Budget 2023 – Key Takeaways for Workers in Ireland
Ireland’s Budget 2023 has just been announced.
Amidst the current cost of living and energy crises, Budget 2023 most anticipated budget announcement in recent memory.
In this article, we will highlight all of the key takeaways and announcements impacting workers in Ireland.
Budget 2023 is one of the biggest on record with additional spending, tax cuts, and once-off measures combining to reach a total cost of €11 billion.
Reactionary measures to the cost of living and energy crises alone are coming in at a cost of €4 billion.
Various tax measures and an extensive cost of living package have all been announced in a bid to ease pressures on workers in Ireland.

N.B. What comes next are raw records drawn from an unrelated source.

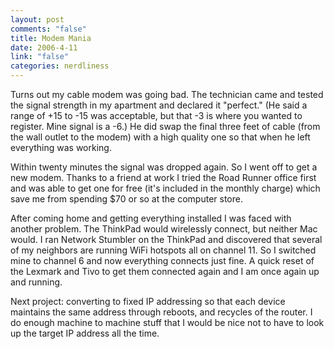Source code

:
 ```yaml
--- 
layout: post
comments: "false"
title: Modem Mania
date: 2006-4-11
link: "false"
categories: nerdliness
---
```

Turns out my cable modem was going bad. The technician came and tested the signal strength in my apartment and declared it "perfect." (He said a range of +15 to -15 was acceptable, but that -3 is where you wanted to register. Mine signal is a -6.) He did swap the final three feet of cable (from the wall outlet to the modem) with a high quality one so that when he left everything was working.

Within twenty minutes the signal was dropped again. So I went off to get a new modem. Thanks to a friend at work I tried the Road Runner office first and was able to get one for free (it's included in the monthly charge) which save me from spending $70 or so at the computer store.

After coming home and getting everything installed I was faced with another problem. The ThinkPad would wirelessly connect, but neither Mac would. I ran Network Stumbler on the ThinkPad and discovered that several of my neighbors are running WiFi hotspots all on channel 11. So I switched mine to channel 6 and now everything connects just fine. A quick reset of the Lexmark and Tivo to get them connected again and I am once again up and running.

Next project: converting to fixed IP addressing so that each device maintains the same address through reboots, and recycles of the router. I do enough machine to machine stuff that I would be nice not to have to look up the target IP address all the time.
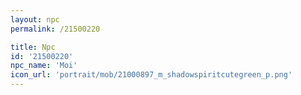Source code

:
```yaml
---
layout: npc
permalink: /21500220

title: Npc
id: '21500220'
npc_name: 'Moi'
icon_url: 'portrait/mob/21000897_m_shadowspiritcutegreen_p.png'
---
```

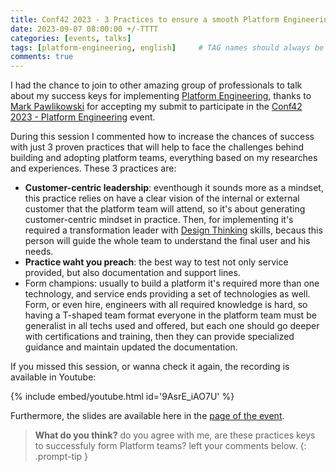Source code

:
 ```yaml
---
title: Conf42 2023 - 3 Practices to ensure a smooth Platform Engineering adoption
date: 2023-09-07 08:00:00 +/-TTTT
categories: [events, talks]
tags: [platform-engineering, english]     # TAG names should always be lowercase
comments: true
---
```


I had the chance to join to other amazing group of professionals to talk about my success keys for implementing [Platform Engineering](https://platformengineering.org/blog/what-is-platform-engineering), thanks to [Mark Pawlikowski](https://www.linkedin.com/in/marek-pawlikowski/) for accepting my submit to participate in the [Conf42 2023 - Platform Engineering](https://www.conf42.com/platform2023) event.

During this session I commented how to increase the chances of success with just 3 proven practices that will help to face the challenges behind building and adopting platform teams, everything based on my researches and experiences. These 3 practices are:

* **Customer-centric leadership**: eventhough it sounds more as a mindset, this practice relies on have a clear vision of the internal or external customer that the platform team will attend, so it's about generating customer-centric mindset in practice. Then, for implementing it's required a transformation leader with [Design Thinking](https://www.amazon.com/-/es/Emrah-Yayici/dp/6058603757/ref=sr_1_18?keywords=design+thinking&qid=1704562310&s=books&sr=1-18) skills, becaus this person will guide the whole team to understand the final user and his needs.
* **Practice waht you preach**: the best way to test not only service provided, but also documentation and support lines.
* Form champions: usually to build a platform it's required more than one technology, and service ends providing a set of technologies as well. Form, or even hire, engineers with all required knowledge is hard, so having a T-shaped team format everyone in the platform team must be generalist in all techs used and offered, but each one should go deeper with certifications and training, then they can provide specialized guidance and maintain updated the documentation.

If you missed this session, or wanna check it again, the recording is available in Youtube:

{% include embed/youtube.html id='9AsrE_iAO7U' %}

Furthermore, the slides are available here in the [page of the event](https://www.conf42.com/Platform_Engineering_2023_Caio_Medeiros_Pinto_3_practices_to_ensure_a_smooth_platform_engineering_ad).

> **What do you think?** do you agree with me, are these practices keys to successfuly form Platform teams? left your comments below.
{: .prompt-tip }
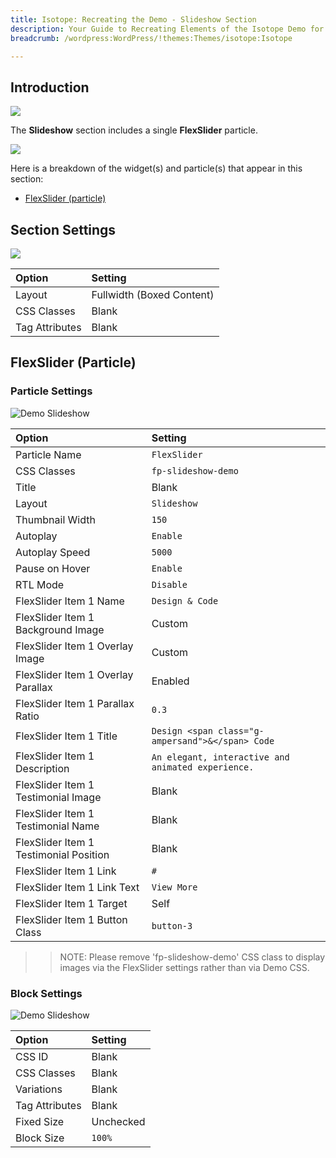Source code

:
 ```yaml
---
title: Isotope: Recreating the Demo - Slideshow Section
description: Your Guide to Recreating Elements of the Isotope Demo for WordPress
breadcrumb: /wordpress:WordPress/!themes:Themes/isotope:Isotope

---
```


## Introduction

![](assets/demo_2.jpeg)

The **Slideshow** section includes a single **FlexSlider** particle.

![](assets/home_slideshow.jpeg)

Here is a breakdown of the widget(s) and particle(s) that appear in this section:

* [FlexSlider (particle)](#flexslider-(particle))

## Section Settings

![](assets/demo_slideshow_settings.jpeg)

| Option           | Setting                   |
| :--------------- | :----------               |
| Layout           | Fullwidth (Boxed Content) |
| CSS Classes      | Blank                     |
| Tag Attributes   | Blank                     |

## FlexSlider (Particle)

### Particle Settings

![Demo Slideshow](demo_slideshow_1.jpeg)

| Option                                 | Setting                                            |
| :-----                                 | :-----                                             |
| Particle Name                          | `FlexSlider`                                       |
| CSS Classes                            | `fp-slideshow-demo`                                |
| Title                                  | Blank                                              |
| Layout                                 | `Slideshow`                                        |
| Thumbnail Width                        | `150`                                              |
| Autoplay                               | `Enable`                                           |
| Autoplay Speed                         | `5000`                                             |
| Pause on Hover                         | `Enable`                                           |
| RTL Mode                               | `Disable`                                          |
| FlexSlider Item 1 Name                 | `Design & Code`                                    |
| FlexSlider Item 1 Background Image     | Custom                                             |
| FlexSlider Item 1 Overlay Image        | Custom                                             |
| FlexSlider Item 1 Overlay Parallax     | Enabled                                            |
| FlexSlider Item 1 Parallax Ratio       | `0.3`                                              |
| FlexSlider Item 1 Title                | `Design <span class="g-ampersand">&</span> Code`   |
| FlexSlider Item 1 Description          | `An elegant, interactive and animated experience.` |
| FlexSlider Item 1 Testimonial Image    | Blank                                              |
| FlexSlider Item 1 Testimonial Name     | Blank                                              |
| FlexSlider Item 1 Testimonial Position | Blank                                              |
| FlexSlider Item 1 Link                 | `#`                                                |
| FlexSlider Item 1 Link Text            | `View More`                                        |
| FlexSlider Item 1 Target               | Self                                               |
| FlexSlider Item 1 Button Class         | `button-3`                                         |

>> NOTE: Please remove 'fp-slideshow-demo' CSS class to display images via the FlexSlider settings rather than via Demo CSS.

### Block Settings

![Demo Slideshow](demo_slideshow_2.jpeg)

| Option         | Setting   |
| :-----         | :-----    |
| CSS ID         | Blank     |
| CSS Classes    | Blank     |
| Variations     | Blank     |
| Tag Attributes | Blank     |
| Fixed Size     | Unchecked |
| Block Size     | `100%`    |


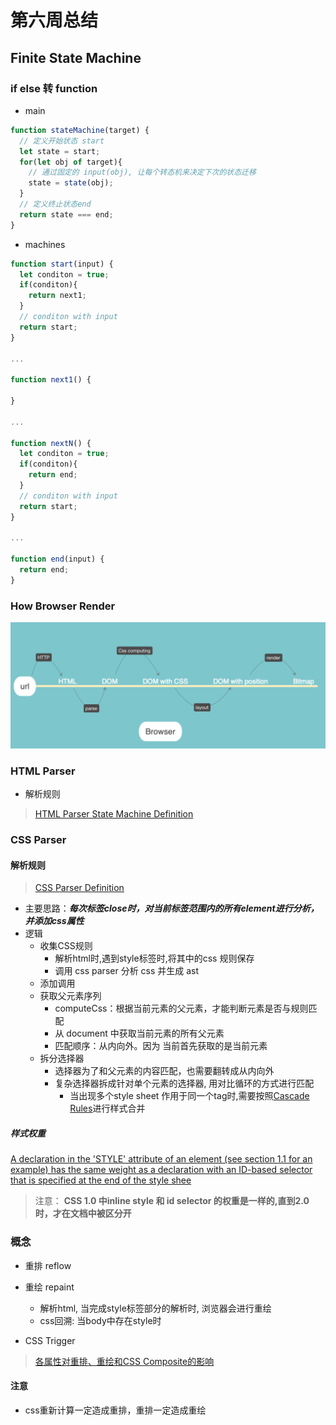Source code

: # 第六周总结

## Finite State Machine

### if else 转 function

* main
```JavaScript
function stateMachine(target) {
  // 定义开始状态 start
  let state = start;
  for(let obj of target){
    // 通过固定的 input(obj), 让每个转态机来决定下次的状态迁移
    state = state(obj);
  }
  // 定义终止状态end
  return state === end;
}
```
* machines
```JavaScript
function start(input) {
  let conditon = true;
  if(conditon){
    return next1;
  }
  // conditon with input
  return start;
}

...

function next1() {

}

...

function nextN() {
  let conditon = true;
  if(conditon){
    return end;
  }
  // conditon with input
  return start;
}

...

function end(input) {
  return end;
}

```
### How Browser Render
![image](./render-flow.png)

### HTML Parser

* 解析规则
> [HTML Parser State Machine Definition](https://html.spec.whatwg.org/multipage/parsing.html#tokenization)


### CSS Parser
#### 解析规则
> [CSS Parser Definition](https://www.w3.org/TR/CSS21/grammar.html)
* 主要思路：***每次标签close时，对当前标签范围内的所有element进行分析，并添加css属性***
* 逻辑
  * 收集CSS规则
    * 解析html时,遇到style标签时,将其中的css 规则保存
    * 调用 css parser 分析 css 并生成 ast
  * 添加调用
  * 获取父元素序列
    * computeCss：根据当前元素的父元素，才能判断元素是否与规则匹配
    * 从 document 中获取当前元素的所有父元素
    * 匹配顺序：从内向外。因为 当前首先获取的是当前元素
  * 拆分选择器
    * 选择器为了和父元素的内容匹配，也需要翻转成从内向外
    * 复杂选择器拆成针对单个元素的选择器, 用对比循环的方式进行匹配
      * 当出现多个style sheet 作用于同一个tag时,需要按照[Cascade Rules](https://www.w3.org/TR/CSS2/cascade.html#specificity)进行样式合并
##### 样式权重
[A declaration in the 'STYLE' attribute of an element (see section 1.1 for an example) has the same weight as a declaration with an ID-based selector that is specified at the end of the style shee](https://www.w3.org/TR/CSS1/#cascading-order)

> 注意： __CSS 1.0 中inline style 和 id selector 的权重是一样的,直到2.0时，才在文档中被区分开__

### 概念
* 重排 reflow

* 重绘 repaint
  * 解析html, 当完成style标签部分的解析时, 浏览器会进行重绘
  * css回溯: 当body中存在style时

* CSS Trigger
> [各属性对重排、重绘和CSS Composite的影响](https://csstriggers.com/)
#### 注意
* css重新计算一定造成重排，重排一定造成重绘
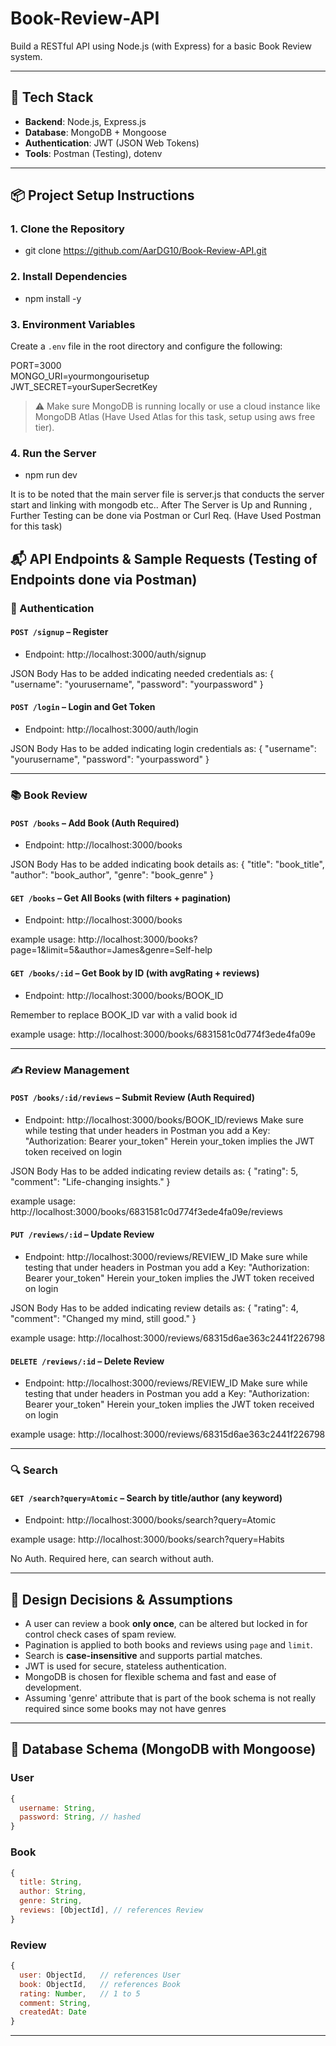 # Book-Review-API
Build a RESTful API using Node.js (with Express) for a basic Book Review system.

---

## 🚀 Tech Stack

- **Backend**: Node.js, Express.js
- **Database**: MongoDB + Mongoose
- **Authentication**: JWT (JSON Web Tokens)
- **Tools**: Postman (Testing), dotenv

---

## 📦 Project Setup Instructions

### 1. Clone the Repository

- git clone https://github.com/AarDG10/Book-Review-API.git

### 2. Install Dependencies

- npm install -y

### 3. Environment Variables

Create a `.env` file in the root directory and configure the following:

PORT=3000 <br>
MONGO_URI=yourmongourisetup<br>
JWT_SECRET=yourSuperSecretKey 


> ⚠️ Make sure MongoDB is running locally or use a cloud instance like MongoDB Atlas (Have Used Atlas for this task, setup using aws free tier).

### 4. Run the Server

- npm run dev

It is to be noted that the main server file is server.js that conducts the server start and linking with mongodb etc..
After The Server is Up and Running , Further Testing can be done via Postman or Curl Req. (Have Used Postman for this task)

## 📬 API Endpoints & Sample Requests (Testing of Endpoints done via Postman)

### 🔐 Authentication

#### `POST /signup` – Register

- Endpoint: http://localhost:3000/auth/signup

JSON Body Has to be added indicating needed credentials as:
{
  "username": "yourusername",
  "password": "yourpassword"
}


#### `POST /login` – Login and Get Token

- Endpoint: http://localhost:3000/auth/login

JSON Body Has to be added indicating login credentials as:
{
  "username": "yourusername",
  "password": "yourpassword"
}

---

### 📚 Book Review

#### `POST /books` – Add Book (Auth Required)

- Endpoint: http://localhost:3000/books

JSON Body Has to be added indicating book details as:
{
  "title": "book_title",
  "author": "book_author",
  "genre": "book_genre"
}


#### `GET /books` – Get All Books (with filters + pagination)

- Endpoint: http://localhost:3000/books

example usage: http://localhost:3000/books?page=1&limit=5&author=James&genre=Self-help

#### `GET /books/:id` – Get Book by ID (with avgRating + reviews)

- Endpoint: http://localhost:3000/books/BOOK_ID

Remember to replace BOOK_ID var with a valid book id

example usage: http://localhost:3000/books/6831581c0d774f3ede4fa09e

---

### ✍️ Review Management

#### `POST /books/:id/reviews` – Submit Review (Auth Required)

- Endpoint: http://localhost:3000/books/BOOK_ID/reviews
Make sure while testing that under headers in Postman you add a Key: "Authorization: Bearer your_token"
Herein your_token implies the JWT token received on login

JSON Body Has to be added indicating review details as:
{
  "rating": 5,
  "comment": "Life-changing insights."
}

example usage: http://localhost:3000/books/6831581c0d774f3ede4fa09e/reviews

#### `PUT /reviews/:id` – Update Review

- Endpoint: http://localhost:3000/reviews/REVIEW_ID
Make sure while testing that under headers in Postman you add a Key: "Authorization: Bearer your_token"
Herein your_token implies the JWT token received on login

JSON Body Has to be added indicating review details as:
{
  "rating": 4,
  "comment": "Changed my mind, still good."
}

example usage: http://localhost:3000/reviews/68315d6ae363c2441f226798

#### `DELETE /reviews/:id` – Delete Review

- Endpoint: http://localhost:3000/reviews/REVIEW_ID
Make sure while testing that under headers in Postman you add a Key: "Authorization: Bearer your_token"
Herein your_token implies the JWT token received on login

example usage: http://localhost:3000/reviews/68315d6ae363c2441f226798

---

### 🔍 Search

#### `GET /search?query=Atomic` – Search by title/author (any keyword)

- Endpoint: http://localhost:3000/books/search?query=Atomic

example usage: http://localhost:3000/books/search?query=Habits

No Auth. Required here, can search without auth.

---

## 🧠 Design Decisions & Assumptions

- A user can review a book **only once**, can be altered but locked in for control check cases of spam review.
- Pagination is applied to both books and reviews using `page` and `limit`.
- Search is **case-insensitive** and supports partial matches.
- JWT is used for secure, stateless authentication.
- MongoDB is chosen for flexible schema and fast and ease of development.
- Assuming 'genre' attribute that is part of the book schema is not really required since some books may not have genres

---

## 🧩 Database Schema (MongoDB with Mongoose)

### User

```js
{
  username: String,
  password: String, // hashed
}
```

### Book

```js
{
  title: String,
  author: String,
  genre: String,
  reviews: [ObjectId], // references Review
}
```

### Review

```js
{
  user: ObjectId,   // references User
  book: ObjectId,   // references Book
  rating: Number,   // 1 to 5
  comment: String,
  createdAt: Date
}
```

---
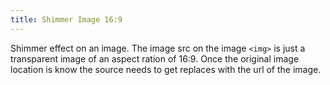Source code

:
 ```yaml
---
title: Shimmer Image 16:9
---
```


Shimmer effect on an image. The image src on the image `<img>` is just a transparent image of an aspect ration of 16:9. Once the original image location is know the source needs to get replaces with the url of the image.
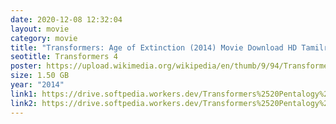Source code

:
 ```yaml
---
date: 2020-12-08 12:32:04
layout: movie
category: movie
title: "Transformers: Age of Extinction (2014) Movie Download HD Tamilrockers"
seotitle: Transformers 4
poster: https://upload.wikimedia.org/wikipedia/en/thumb/9/94/Transformers_Age_of_Extinction_Poster.jpeg/220px-Transformers_Age_of_Extinction_Poster.jpeg
size: 1.50 GB
year: "2014"
link1: https://drive.softpedia.workers.dev/Transformers%2520Pentalogy%2520(2007%2520to%25202017)/(Telegram%2520%40isaiminidownload)%2520%2520-%2520Transformers%2520Dark%2520of%2520the%2520Moon%2520(2011)%5B720p%2520-%2520BDRip%2520-%2520%5BTamil%2520%2B%2520Telugu%2520%2B%2520Hindi%2520%2B%2520Eng%5D.mkv?rootId=0AN9zhQ1hps-9Uk9PVA
link2: https://drive.softpedia.workers.dev/Transformers%2520Pentalogy%2520(2007%2520to%25202017)/(Telegram%2520%40isaiminidownload)%2520%2520-%2520Transformers%2520Dark%2520of%2520the%2520Moon%2520(2011)%5B720p%2520-%2520BDRip%2520-%2520%5BTamil%2520%2B%2520Telugu%2520%2B%2520Hindi%2520%2B%2520Eng%5D.mkv?rootId=0AN9zhQ1hps-9Uk9PVA
---
```

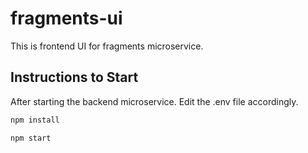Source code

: # fragments-ui
This is frontend UI for fragments microservice.

## Instructions to Start
After starting the backend microservice. Edit the .env file accordingly.
```bash
npm install
```

```bash
npm start
```
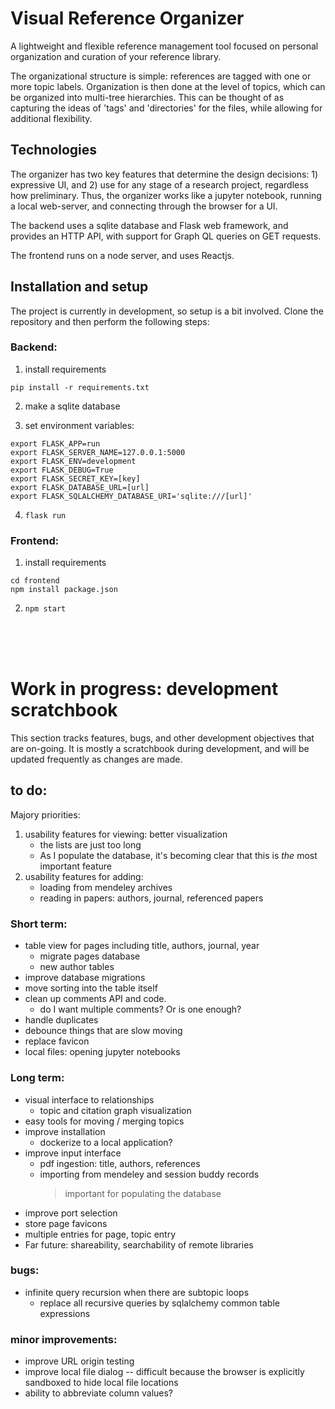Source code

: # Visual Reference Organizer

A lightweight and flexible reference management tool focused on personal organization and curation of your reference library.

The organizational structure is simple: references are tagged with one or more topic labels. Organization is then done at the level of topics, which can be organized into multi-tree hierarchies. This can be thought of as capturing the ideas of 'tags' and 'directories' for the files, while allowing for additional flexibility.


## Technologies

The organizer has two key features that determine the design decisions: 1) expressive UI, and 2) use for any stage of a research project, regardless how preliminary. Thus, the organizer works like a jupyter notebook, running a local web-server, and connecting through the browser for a UI.

The backend uses a sqlite database and Flask web framework, and provides an HTTP API, with support for Graph QL queries on GET requests.

The frontend runs on a node server, and uses Reactjs. 


## Installation and setup

The project is currently in development, so setup is a bit involved. Clone the repository and then perform the following steps:

### Backend:
1. install requirements
```
pip install -r requirements.txt
```
2. make a sqlite database

3. set environment variables:
```
export FLASK_APP=run
export FLASK_SERVER_NAME=127.0.0.1:5000
export FLASK_ENV=development
export FLASK_DEBUG=True
export FLASK_SECRET_KEY=[key]
export FLASK_DATABASE_URL=[url]
export FLASK_SQLALCHEMY_DATABASE_URI='sqlite:///[url]'
```
4. ```flask run```


### Frontend:
1. install requirements
```
cd frontend
npm install package.json
```

2. ```npm start```


<br />
<br />
<br />


# Work in progress: development scratchbook

This section tracks features, bugs, and other development objectives that are on-going. It is mostly a scratchbook during development, and will be updated frequently as changes are made.


## to do:
Majory priorities:

1. usability features for viewing: better visualization
    - the lists are just too long
    - As I populate the database, it's becoming clear that this is _the_ most important feature
2. usability features for adding: 
    - loading from mendeley archives 
    - reading in papers: authors, journal, referenced papers


### Short term:
- table view for pages including title, authors, journal, year
    - migrate pages database
    - new author tables
- improve database migrations
- move sorting into the table itself
- clean up comments API and code.
    * do I want multiple comments? Or is one enough?
- handle duplicates
- debounce things that are slow moving
- replace favicon
- local files: opening jupyter notebooks





### Long term:
- visual interface to relationships
    * topic and citation graph visualization
- easy tools for moving / merging topics
- improve installation
    * dockerize to a local application?
- improve input interface
    * pdf ingestion: title, authors, references
    * importing from mendeley and session buddy records
        > important for populating the database
- improve port selection
- store page favicons
- multiple entries for page, topic entry
- Far future: shareability, searchability of remote libraries


### bugs:
- infinite query recursion when there are subtopic loops
    * replace all recursive queries by sqlalchemy common table expressions


### minor improvements:
- improve URL origin testing
- improve local file dialog -- difficult because the browser is explicitly sandboxed to hide local file locations
- ability to abbreviate column values?


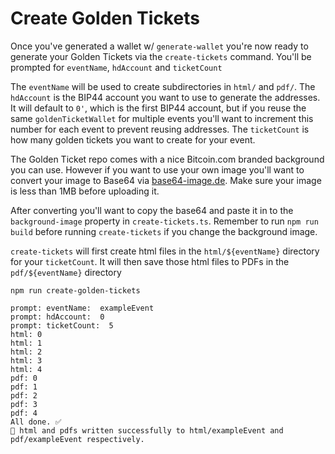 # Create Golden Tickets

Once you've generated a wallet w/ `generate-wallet` you're now ready to generate your Golden Tickets via the `create-tickets` command. You'll be prompted for `eventName`, `hdAccount` and `ticketCount`

The `eventName` will be used to create subdirectories in `html/` and `pdf/`. The `hdAccount` is the BIP44 account you want to use to generate the addresses. It will default to `0'`, which is the first BIP44 account, but if you reuse the same `goldenTicketWallet` for multiple events you'll want to increment this number for each event to prevent reusing addresses. The `ticketCount` is how many golden tickets you want to create for your event.

The Golden Ticket repo comes with a nice Bitcoin.com branded background you can use. However if you want to use your own image you'll want to convert your image to Base64 via [base64-image.de](https://www.base64-image.de/). Make sure your image is less than 1MB before uploading it.

After converting you'll want to copy the base64 and paste it in to the `background-image` property in `create-tickets.ts`. Remember to run `npm run build` before running `create-tickets` if you change the background image.

`create-tickets` will first create html files in the `html/${eventName}` directory for your `ticketCount`. It will then save those html files to PDFs in the `pdf/${eventName}` directory

```
npm run create-golden-tickets

prompt: eventName:  exampleEvent
prompt: hdAccount:  0
prompt: ticketCount:  5
html: 0
html: 1
html: 2
html: 3
html: 4
pdf: 0
pdf: 1
pdf: 2
pdf: 3
pdf: 4
All done. ✅
🚀 html and pdfs written successfully to html/exampleEvent and pdf/exampleEvent respectively.
```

Income tax or PAYE has seen a major alteration in a move aimed at putting more money back into people’s pockets.
The higher rate of tax of 40% will now only be applied to income earned over €40,000. It is estimated that this change will be worth €800 to a single earner.
The Minister for Finance has also announced an increase to the main tax credits, namely Personal, Employee, and Earned Income Credit, of €70.
With minimum wage increasing to €11.30 in January, changes to the USC tax bands have also been made in response. Specifically, the second USC rate band will increase from €21,295 to €22,920.
Those renting in Ireland may also be eligible for a new tax credit totaling €1,000. This credit is aimed at those who are in receipt of no other housing support payments. It will be split into the two with a €500 tax credit being received this year, and a further €500 tax credit being awarded in 2023.
Cost of Living Measures
With people struggling to cope with rising fuel and energy costs, and inflation, a number of once-off measures were announced.
A once-off fuel allowance of €400 will be paid before the end of the year. In addition, a €600 payment to help with rising electricity costs will be paid to all households in three €200 installments, one payment in the run-up to Christmas and the remaining two in the new year.
Positive news for workers currently paying for childcare under the National Childcare Scheme as fees will be reduced by 25% from January 2023. It is anticipated that this will save the average family approximately €170 per month.
It was also announced that the 20% reduction in public transport fees will continue in 2023.
400,000 people are set to be made eligible for a GP card, meaning for the first time over half of the population will have access to free GP visits.
For those looking to get on the housing market, the Help-to-Buy scheme is set to continue in its current form until the end of 2024. In addition, a record €4.5 billion will be allocated to providing social and affordable housing next year.
While these measures by no means eradicate the current difficulties being faced by workers and households in Ireland, they will contribute to alleviating them.